Dáil debates

Tuesday, 26 April 2005

Safety, Health and Welfare at Work Bill 2004: Report Stage (Resumed).

 

6:00 pm

Photo of Brendan HowlinBrendan Howlin (Wexford, Labour)

I move amendment No. 26:

In page 37, line 27, to delete "danger" and substitute "circumstances".

The Minister of State and I once stood in front of a classroom teaching plain English. A very straightforward argument regarding this amendment was made on Committee Stage. I am amused at the briefing note the Minister of State sent me. Subsection (3) (f) reads:

subject to subsection (6), in circumstances of danger which the employee reasonably believed to be serious and imminent and which he or she could not reasonably have been expected to avert, leaving (or proposing to leave) or, while the danger persisted, refusing to return to his or her place of work or any dangerous part of his or her place of work, or taking (or proposing to take) appropriate steps to protect himself or herself or other persons from the danger.

This subsection is one of the defined areas where an employer shall not penalise or threaten a penalisation against an employee. Plain English tells me that "in circumstances of danger" should be followed by "where the circumstances of danger" or "where the circumstances" persisted. I thought the Minister of State was convinced of this on Committee Stage because he said he would recheck it with the parliamentary draftsman. A serious rechecking obviously took place because the Minister of State now states that it is necessary to specify that the Oireachtas means dangerous circumstances and not other circumstances. He argues that to use the word circumstances instead of danger would dilute the message of the section. I concede that this is not an extremely important issue but plain English should be used in any enactment of the Oireachtas. "In circumstances of danger" should be followed by "while those circumstances persist, refusing to return should not be penalised". The subsection should not contain "where the danger persisted" because it is circumstances of danger rather than dangers that are the subject of the subsection. Circumstances of danger are quite different from dangers because the circumstances that give rise to danger might continue to exist. It is an important point of plain English. If the circumstances of danger require someone to leave his or her workplace, he or she cannot be penalised for that. Where those circumstances continue, the employee cannot be penalised for refusing to return. The meaning of the subsection is changed if "danger" is used in the second sub-clause instead of "circumstances of danger".
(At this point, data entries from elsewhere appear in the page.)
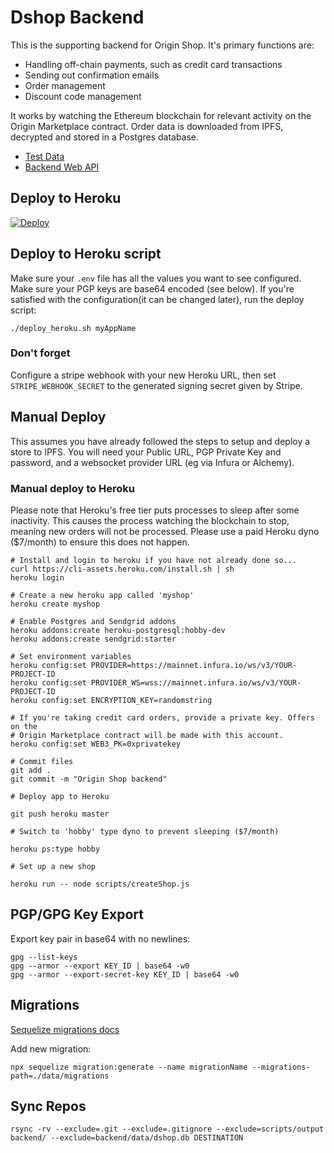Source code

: # Dshop Backend

This is the supporting backend for Origin Shop. It's primary functions are:

- Handling off-chain payments, such as credit card transactions
- Sending out confirmation emails
- Order management
- Discount code management

It works by watching the Ethereum blockchain for relevant activity on the Origin
Marketplace contract. Order data is downloaded from IPFS, decrypted and stored
in a Postgres database.

- [Test Data](docs/index.md#manual-testing)
- [Backend Web API](docs/api.md)

## Deploy to Heroku

[![Deploy](https://www.herokucdn.com/deploy/button.svg)](https://heroku.com/deploy)

## Deploy to Heroku script

Make sure your `.env` file has all the values you want to see configured. Make
sure your PGP keys are base64 encoded (see below). If you're satisfied with the
configuration(it can be changed later), run the deploy script:

    ./deploy_heroku.sh myAppName

### Don't forget

Configure a stripe webhook with your new Heroku URL, then set
`STRIPE_WEBHOOK_SECRET` to the generated signing secret given by Stripe.

## Manual Deploy

This assumes you have already followed the steps to setup and deploy a store to
IPFS. You will need your Public URL, PGP Private Key and password, and a
websocket provider URL (eg via Infura or Alchemy).

### Manual deploy to Heroku

Please note that Heroku's free tier puts processes to sleep after some
inactivity. This causes the process watching the blockchain to stop, meaning new
orders will not be processed. Please use a paid Heroku dyno (\$7/month) to
ensure this does not happen.

    # Install and login to heroku if you have not already done so...
    curl https://cli-assets.heroku.com/install.sh | sh
    heroku login

    # Create a new heroku app called 'myshop'
    heroku create myshop

    # Enable Postgres and Sendgrid addons
    heroku addons:create heroku-postgresql:hobby-dev
    heroku addons:create sendgrid:starter

    # Set environment variables
    heroku config:set PROVIDER=https://mainnet.infura.io/ws/v3/YOUR-PROJECT-ID
    heroku config:set PROVIDER_WS=wss://mainnet.infura.io/ws/v3/YOUR-PROJECT-ID
    heroku config:set ENCRYPTION_KEY=randomstring

    # If you're taking credit card orders, provide a private key. Offers on the
    # Origin Marketplace contract will be made with this account.
    heroku config:set WEB3_PK=0xprivatekey

    # Commit files
    git add .
    git commit -m "Origin Shop backend"

    # Deploy app to Heroku

    git push heroku master

    # Switch to 'hobby' type dyno to prevent sleeping ($7/month)

    heroku ps:type hobby

    # Set up a new shop

    heroku run -- node scripts/createShop.js

## PGP/GPG Key Export

Export key pair in base64 with no newlines:

    gpg --list-keys
    gpg --armor --export KEY_ID | base64 -w0
    gpg --armor --export-secret-key KEY_ID | base64 -w0

## Migrations

[Sequelize migrations docs](https://sequelize.org/master/manual/migrations.html)

Add new migration:

    npx sequelize migration:generate --name migrationName --migrations-path=./data/migrations

## Sync Repos

    rsync -rv --exclude=.git --exclude=.gitignore --exclude=scripts/output backend/ --exclude=backend/data/dshop.db DESTINATION
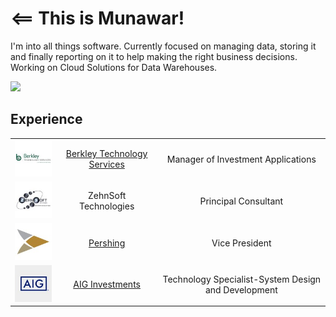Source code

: # <== This is Munawar! 
I'm into all things software. Currently focused on managing data, storing it and finally reporting on it to help making the right business decisions.
Working on Cloud Solutions for Data Warehouses.

[![](https://img.shields.io/badge/LinkedIn-blue)](https://www.linkedin.com/in/mmunawarkhan)

## Experience

| | | |
|:--:|:--:|:--:|
| <img width="100" src="./logos/Berkley.jpg" alt="Berkley Technology Services"></img> | [Berkley Technology Services](https://www.berkley-bts.com/) | Manager of Investment Applications |
| <img width="100" src="./logos/ZehnSoft.jpg" alt="ZehnSoft Technologies"></img> | ZehnSoft Technologies | Principal Consultant |
| <img width="100" src="./logos/Pershing.jpg" alt="Pershing"></img> | [Pershing](https://www.pershing.com/) |  Vice President |
| <img width="100" src="./logos/AIG.jpg" alt="AIG Investments"></img> | [AIG Investments](https://www.aig.com/) | Technology Specialist-System Design and Development  |

<!--
## Education
| | | |
|:--:|:--:|:--:|
| <img width="100" src="./logos/berkeley.png" alt="Kinetica"></img> |UC Berkeley | M.S. Information and Data Science |
| <img width="100" src="./logos/cornell.gif" alt="Kinetica"></img> |Cornell University | B.S. Computer Science |
| <img width="100" src="./logos/roc.png" alt="Kinetica"></img> |The Rockefeller University | Summer Fellow<br />SEED Fellow |
-->
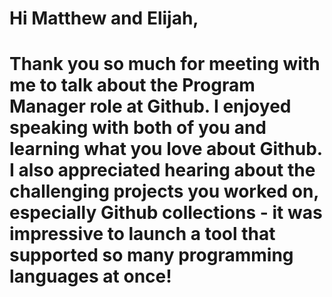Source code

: # Hi Matthew and Elijah,

# Thank you so much for meeting with me to talk about the Program Manager role at Github. I enjoyed speaking with both of you and learning what you love about Github. I also appreciated hearing about the challenging projects you worked on, especially Github collections - it was impressive to launch a tool that supported so many programming languages at once!
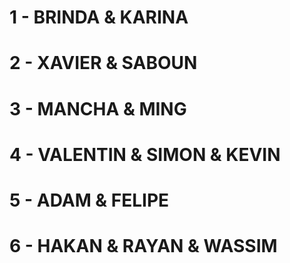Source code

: # 1 - BRINDA & KARINA
# 2 - XAVIER & SABOUN
# 3 - MANCHA & MING
# 4 - VALENTIN & SIMON & KEVIN
# 5 - ADAM & FELIPE
# 6 - HAKAN & RAYAN & WASSIM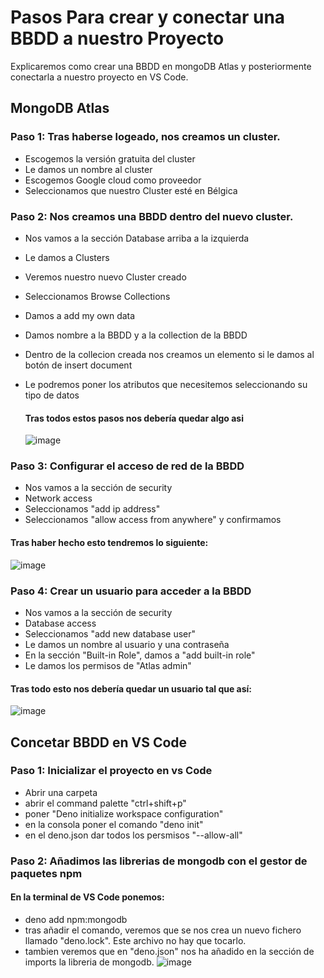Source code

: # Pasos Para crear y conectar una BBDD a nuestro Proyecto

Explicaremos como crear una BBDD en mongoDB Atlas y posteriormente conectarla a nuestro proyecto en VS Code.

## MongoDB Atlas

### Paso 1: Tras haberse logeado, nos creamos un cluster. 
   - Escogemos la versión gratuita del cluster
   - Le damos un nombre al cluster
   - Escogemos Google cloud como proveedor
   - Seleccionamos que nuestro Cluster esté en Bélgica

### Paso 2: Nos creamos una BBDD dentro del nuevo cluster.
  - Nos vamos a la sección Database arriba a la izquierda 
  - Le damos a Clusters
  - Veremos nuestro nuevo Cluster creado
  - Seleccionamos Browse Collections
  - Damos a add my own data
  - Damos nombre a la BBDD y a la collection de la BBDD
  - Dentro de la collecion creada nos creamos un elemento si le damos al botón de insert document
  - Le podremos poner los atributos que necesitemos  seleccionando su tipo de datos
    
    #### Tras todos estos pasos nos debería quedar algo asi
    ![image](https://github.com/user-attachments/assets/dd9ee128-8a2a-4ec8-806a-1825e42dea02)

### Paso 3: Configurar el acceso de red de la BBDD
   - Nos vamos a la sección de security
   - Network access
   - Seleccionamos "add ip address"
   - Seleccionamos "allow access from anywhere" y confirmamos

   #### Tras haber hecho esto tendremos lo siguiente:
   ![image](https://github.com/user-attachments/assets/ab44ecd3-d1f3-47fd-acbf-53962181c2f2)

### Paso 4: Crear un usuario para acceder a la BBDD
   - Nos vamos a la sección de security 
   - Database access
   - Seleccionamos "add new database user"
   - Le damos un nombre al usuario y una contraseña
   - En la sección "Built-in Role", damos a "add built-in role"
   - Le damos los permisos de "Atlas admin"

   #### Tras todo esto nos debería quedar un usuario tal que así: 
   ![image](https://github.com/user-attachments/assets/7cb4c827-9e3b-4636-8f9d-b86c65641aac)

## Concetar BBDD en VS Code

### Paso 1: Inicializar el proyecto en vs Code
   - Abrir una carpeta 
   - abrir el command palette "ctrl+shift+p"
   - poner "Deno initialize workspace configuration"
   - en la consola poner el comando "deno init"
   - en el deno.json dar todos los persmisos "--allow-all"

### Paso 2: Añadimos las librerias de mongodb con el gestor de paquetes npm
   #### En la terminal de VS Code ponemos:
   - deno add npm:mongodb
   - tras añadir el comando, veremos que se nos crea un nuevo fichero llamado "deno.lock". Este archivo no hay que tocarlo.
   - tambien veremos que en "deno.json" nos ha añadido en la sección de imports la libreria de mongodb.
     ![image](https://github.com/user-attachments/assets/cee48d31-5d4a-4055-8a10-dced7b640ccb)
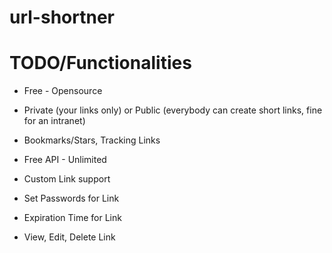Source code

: # url-shortner

# TODO/Functionalities

- Free - Opensource

- Private (your links only) or Public (everybody can create short links, fine for an intranet)

- Bookmarks/Stars, Tracking Links

- Free API - Unlimited

- Custom Link support

- Set Passwords for Link

- Expiration Time for Link

- View, Edit, Delete Link

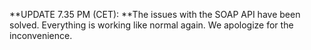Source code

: **UPDATE 7.35 PM (CET): **The issues with the SOAP API have been solved.
Everything is working like normal again. We apologize for the
inconvenience. 
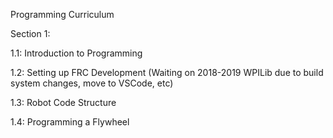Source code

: Programming Curriculum

Section 1:

1.1: Introduction to Programming

1.2: Setting up FRC Development (Waiting on 2018-2019 WPILib due to build system changes, move to VSCode, etc)

1.3: Robot Code Structure

1.4: Programming a Flywheel
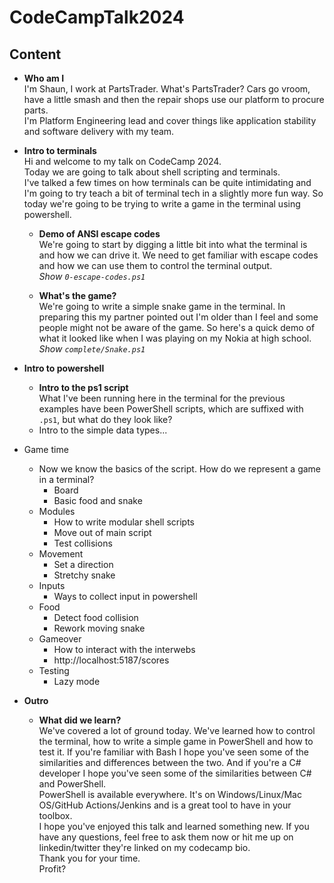 # CodeCampTalk2024

## Content

- **Who am I**  
  I'm Shaun, I work at PartsTrader.
  What's PartsTrader? Cars go vroom, have a little smash and then the repair shops use our platform to procure parts.  
  I'm Platform Engineering lead and cover things like application stability and software delivery with my team.

- **Intro to terminals**  
  Hi and welcome to my talk on CodeCamp 2024.  
  Today we are going to talk about shell scripting and terminals.  
  I've talked a few times on how terminals can be quite intimidating and I'm going to try teach a bit of terminal tech in a slightly more fun way. So today we're going to be trying to write a game in the terminal using powershell.

  - **Demo of ANSI escape codes**  
    We're going to start by digging a little bit into what the terminal is and how we can drive it. We need to get familiar with escape codes and how we can use them to control the terminal output.  
    *Show `0-escape-codes.ps1`*
  
  - **What's the game?**  
    We're going to write a simple snake game in the terminal. In preparing this my partner pointed out I'm older than I feel and some people might not be aware of the game. So here's a quick demo of what it looked like when I was playing on my Nokia at high school.  
    *Show `complete/Snake.ps1`*

- **Intro to powershell**
  - **Intro to the ps1 script**  
    What I've been running here in the terminal for the previous examples have been PowerShell scripts, which are suffixed with `.ps1`, but what do they look like?
  - Intro to the simple data types...
- Game time
  - Now we know the basics of the script. How do we represent a game in a terminal?
    - Board
    - Basic food and snake
  - Modules
    - How to write modular shell scripts
    - Move out of main script
    - Test collisions
  - Movement
    - Set a direction
    - Stretchy snake
  - Inputs
    - Ways to collect input in powershell
  - Food
    - Detect food collision
    - Rework moving snake
  - Gameover
    - How to interact with the interwebs
    - http://localhost:5187/scores
  - Testing
    - Lazy mode

- **Outro**
  - **What did we learn?**  
    We've covered a lot of ground today. We've learned how to control the terminal, how to write a simple game in PowerShell and how to test it. If you're familiar with Bash I hope you've seen some of the similarities and differences between the two. And if you're a C# developer I hope you've seen some of the similarities between C# and PowerShell.  
    PowerShell is available everywhere. It's on Windows/Linux/Mac OS/GitHub Actions/Jenkins and is a great tool to have in your toolbox.  
    I hope you've enjoyed this talk and learned something new. If you have any questions, feel free to ask them now or hit me up on linkedin/twitter they're linked on my codecamp bio.  
    Thank you for your time.  
    Profit?
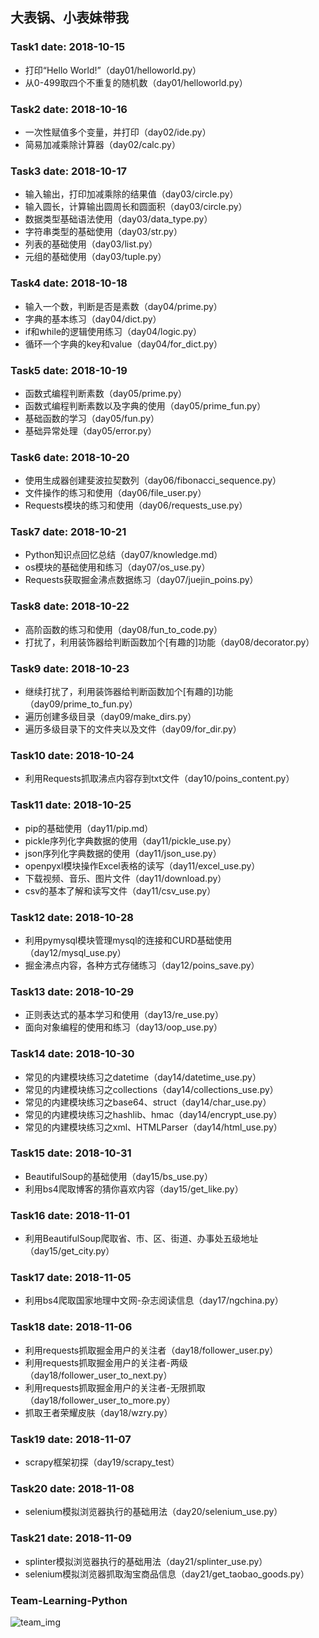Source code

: ## 大表锅、小表妹带我

### Task1 date: 2018-10-15

- 打印“Hello World!”（day01/helloworld.py）
- 从0-499取四个不重复的随机数（day01/helloworld.py）

### Task2 date: 2018-10-16

- 一次性赋值多个变量，并打印（day02/ide.py）
- 简易加减乘除计算器（day02/calc.py）

### Task3 date: 2018-10-17

- 输入输出，打印加减乘除的结果值（day03/circle.py）
- 输入圆长，计算输出圆周长和圆面积（day03/circle.py）
- 数据类型基础语法使用（day03/data_type.py）
- 字符串类型的基础使用（day03/str.py）
- 列表的基础使用（day03/list.py）
- 元组的基础使用（day03/tuple.py）

### Task4 date: 2018-10-18

- 输入一个数，判断是否是素数（day04/prime.py）
- 字典的基本练习（day04/dict.py）
- if和while的逻辑使用练习（day04/logic.py）
- 循环一个字典的key和value（day04/for_dict.py）

### Task5 date: 2018-10-19

- 函数式编程判断素数（day05/prime.py）
- 函数式编程判断素数以及字典的使用（day05/prime_fun.py）
- 基础函数的学习（day05/fun.py）
- 基础异常处理（day05/error.py）

### Task6 date: 2018-10-20

- 使用生成器创建斐波拉契数列（day06/fibonacci_sequence.py）
- 文件操作的练习和使用（day06/file_user.py）
- Requests模块的练习和使用（day06/requests_use.py）

### Task7 date: 2018-10-21

- Python知识点回忆总结（day07/knowledge.md）
- os模块的基础使用和练习（day07/os_use.py）
- Requests获取掘金沸点数据练习（day07/juejin_poins.py）

### Task8 date: 2018-10-22

- 高阶函数的练习和使用（day08/fun_to_code.py）
- 打扰了，利用装饰器给判断函数加个[有趣的]功能（day08/decorator.py）

### Task9 date: 2018-10-23

- 继续打扰了，利用装饰器给判断函数加个[有趣的]功能（day09/prime_to_fun.py）
- 遍历创建多级目录（day09/make_dirs.py）
- 遍历多级目录下的文件夹以及文件（day09/for_dir.py）

### Task10 date: 2018-10-24

- 利用Requests抓取沸点内容存到txt文件（day10/poins_content.py）

### Task11 date: 2018-10-25

- pip的基础使用（day11/pip.md）
- pickle序列化字典数据的使用（day11/pickle_use.py）
- json序列化字典数据的使用（day11/json_use.py）
- openpyxl模块操作Excel表格的读写（day11/excel_use.py）
- 下载视频、音乐、图片文件（day11/download.py）
- csv的基本了解和读写文件（day11/csv_use.py）

### Task12 date: 2018-10-28

- 利用pymysql模块管理mysql的连接和CURD基础使用（day12/mysql_use.py）
- 掘金沸点内容，各种方式存储练习（day12/poins_save.py）

### Task13 date: 2018-10-29

- 正则表达式的基本学习和使用（day13/re_use.py）
- 面向对象编程的使用和练习（day13/oop_use.py）

### Task14 date: 2018-10-30

- 常见的内建模块练习之datetime（day14/datetime_use.py）
- 常见的内建模块练习之collections（day14/collections_use.py）
- 常见的内建模块练习之base64、struct（day14/char_use.py）
- 常见的内建模块练习之hashlib、hmac（day14/encrypt_use.py）
- 常见的内建模块练习之xml、HTMLParser（day14/html_use.py）

### Task15 date: 2018-10-31

- BeautifulSoup的基础使用（day15/bs_use.py）
- 利用bs4爬取博客的猜你喜欢内容（day15/get_like.py）

### Task16 date: 2018-11-01

- 利用BeautifulSoup爬取省、市、区、街道、办事处五级地址（day15/get_city.py）

### Task17 date: 2018-11-05

- 利用bs4爬取国家地理中文网-杂志阅读信息（day17/ngchina.py）

### Task18 date: 2018-11-06

- 利用requests抓取掘金用户的关注者（day18/follower_user.py）
- 利用requests抓取掘金用户的关注者-两级（day18/follower_user_to_next.py）
- 利用requests抓取掘金用户的关注者-无限抓取（day18/follower_user_to_more.py）
- 抓取王者荣耀皮肤（day18/wzry.py）

### Task19 date: 2018-11-07

- scrapy框架初探（day19/scrapy_test）

### Task20 date: 2018-11-08

- selenium模拟浏览器执行的基础用法（day20/selenium_use.py）

### Task21 date: 2018-11-09

- splinter模拟浏览器执行的基础用法（day21/splinter_use.py）
- selenium模拟浏览器抓取淘宝商品信息（day21/get_taobao_goods.py）

### Team-Learning-Python

![team_img](https://images.unsplash.com/photo-1523240795612-9a054b0db644?ixlib=rb-0.3.5&ixid=eyJhcHBfaWQiOjEyMDd9&s=07bcd69444b1da123c309e5f4485371b&auto=format&fit=crop&w=1050&q=80)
It is an extremely important issue because I can see an employer insisting that an employee return to his or her workplace because there is no danger present when the circumstances that gave rise to that danger are still in existence. The Minister of State argues for not diluting the message, which should be said to the cumann in Mayo. However, I do not see its relevance here. The Minister of State would show a degree of logic, as well as that much rarer quality in a Minister of State, independence, by accepting the amendment, which patently makes sense.